[Collected data]
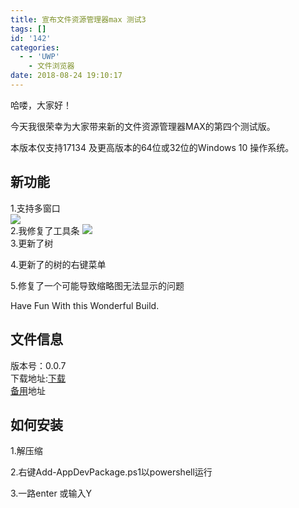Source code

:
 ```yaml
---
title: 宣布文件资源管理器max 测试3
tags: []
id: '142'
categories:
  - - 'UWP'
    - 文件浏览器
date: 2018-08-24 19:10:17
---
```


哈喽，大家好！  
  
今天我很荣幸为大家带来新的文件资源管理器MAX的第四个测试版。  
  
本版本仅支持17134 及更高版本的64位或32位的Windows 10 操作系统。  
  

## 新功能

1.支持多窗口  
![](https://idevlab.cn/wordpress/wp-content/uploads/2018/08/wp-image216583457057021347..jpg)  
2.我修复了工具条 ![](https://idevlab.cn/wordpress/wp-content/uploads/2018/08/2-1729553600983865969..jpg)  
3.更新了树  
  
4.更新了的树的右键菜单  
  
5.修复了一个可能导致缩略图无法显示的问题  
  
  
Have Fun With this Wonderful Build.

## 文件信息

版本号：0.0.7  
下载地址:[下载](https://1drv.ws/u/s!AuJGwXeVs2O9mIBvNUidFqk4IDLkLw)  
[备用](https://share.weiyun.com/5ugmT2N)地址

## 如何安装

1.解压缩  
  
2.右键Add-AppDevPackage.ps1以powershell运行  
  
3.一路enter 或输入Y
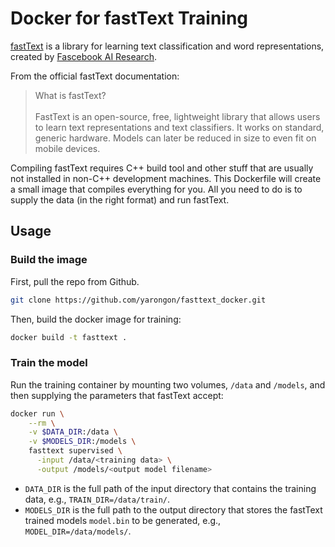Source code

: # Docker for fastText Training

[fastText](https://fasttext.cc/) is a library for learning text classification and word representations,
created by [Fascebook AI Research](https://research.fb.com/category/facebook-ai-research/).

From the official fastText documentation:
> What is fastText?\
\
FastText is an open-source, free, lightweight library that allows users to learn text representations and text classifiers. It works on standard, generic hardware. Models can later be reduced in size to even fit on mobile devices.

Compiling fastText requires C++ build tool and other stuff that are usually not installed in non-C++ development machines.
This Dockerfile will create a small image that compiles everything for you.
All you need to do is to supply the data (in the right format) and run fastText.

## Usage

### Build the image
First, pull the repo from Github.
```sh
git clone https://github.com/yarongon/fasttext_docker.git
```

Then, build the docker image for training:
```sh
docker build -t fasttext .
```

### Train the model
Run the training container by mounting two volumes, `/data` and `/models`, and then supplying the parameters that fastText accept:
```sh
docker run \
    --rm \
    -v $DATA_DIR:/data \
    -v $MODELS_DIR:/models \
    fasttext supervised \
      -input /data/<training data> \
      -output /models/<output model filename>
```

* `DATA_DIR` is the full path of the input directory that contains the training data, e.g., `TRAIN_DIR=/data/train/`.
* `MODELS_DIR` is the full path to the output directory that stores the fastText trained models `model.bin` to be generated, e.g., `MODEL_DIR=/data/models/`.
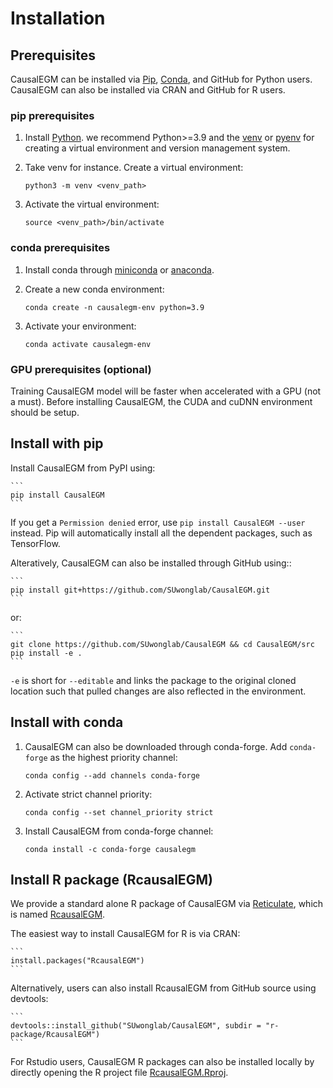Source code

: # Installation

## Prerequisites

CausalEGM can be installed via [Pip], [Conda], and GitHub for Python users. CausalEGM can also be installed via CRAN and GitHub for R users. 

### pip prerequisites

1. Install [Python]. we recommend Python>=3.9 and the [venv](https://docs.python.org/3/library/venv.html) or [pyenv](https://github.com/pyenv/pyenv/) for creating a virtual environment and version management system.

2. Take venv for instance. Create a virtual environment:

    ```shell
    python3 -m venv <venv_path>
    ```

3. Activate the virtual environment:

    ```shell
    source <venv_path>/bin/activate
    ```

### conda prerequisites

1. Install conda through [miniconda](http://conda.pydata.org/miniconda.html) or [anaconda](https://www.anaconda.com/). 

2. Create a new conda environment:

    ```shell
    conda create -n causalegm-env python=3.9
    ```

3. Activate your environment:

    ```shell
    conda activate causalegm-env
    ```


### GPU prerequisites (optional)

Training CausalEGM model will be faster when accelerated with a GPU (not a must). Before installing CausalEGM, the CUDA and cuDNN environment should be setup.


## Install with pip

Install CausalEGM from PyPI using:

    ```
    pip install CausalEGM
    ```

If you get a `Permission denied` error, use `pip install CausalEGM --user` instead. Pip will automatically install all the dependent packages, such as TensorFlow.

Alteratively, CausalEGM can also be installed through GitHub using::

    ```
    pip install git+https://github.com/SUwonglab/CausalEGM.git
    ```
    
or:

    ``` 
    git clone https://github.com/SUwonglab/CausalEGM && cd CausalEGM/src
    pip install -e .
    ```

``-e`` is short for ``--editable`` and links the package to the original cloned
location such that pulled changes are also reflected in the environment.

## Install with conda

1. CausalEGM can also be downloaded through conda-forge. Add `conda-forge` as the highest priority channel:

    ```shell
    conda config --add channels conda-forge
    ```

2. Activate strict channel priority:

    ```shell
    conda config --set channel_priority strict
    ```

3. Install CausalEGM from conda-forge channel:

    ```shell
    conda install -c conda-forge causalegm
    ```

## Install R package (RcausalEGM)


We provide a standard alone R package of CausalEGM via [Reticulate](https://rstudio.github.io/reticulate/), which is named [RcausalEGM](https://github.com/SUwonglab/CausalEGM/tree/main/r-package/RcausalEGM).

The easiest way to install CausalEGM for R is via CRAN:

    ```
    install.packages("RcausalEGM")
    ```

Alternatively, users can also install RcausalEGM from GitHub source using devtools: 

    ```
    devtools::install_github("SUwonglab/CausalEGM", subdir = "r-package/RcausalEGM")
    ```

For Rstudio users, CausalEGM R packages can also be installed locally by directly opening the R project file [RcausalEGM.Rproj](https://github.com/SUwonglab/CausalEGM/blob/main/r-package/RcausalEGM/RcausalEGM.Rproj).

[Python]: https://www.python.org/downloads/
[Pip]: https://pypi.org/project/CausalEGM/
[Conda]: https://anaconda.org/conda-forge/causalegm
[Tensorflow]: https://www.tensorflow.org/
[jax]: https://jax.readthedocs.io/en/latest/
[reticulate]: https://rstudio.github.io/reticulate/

◆ **EXERCISE**: Of the lines above, show those in which "full" appears.

◆ **EXERCISE OUTPUT**:
* `DATA_DIR` is the full path of the input directory that contains the training data, e.g., `TRAIN_DIR=/data/train/`.
* `MODELS_DIR` is the full path to the output directory that stores the fastText trained models `model.bin` to be generated, e.g., `MODEL_DIR=/data/models/`.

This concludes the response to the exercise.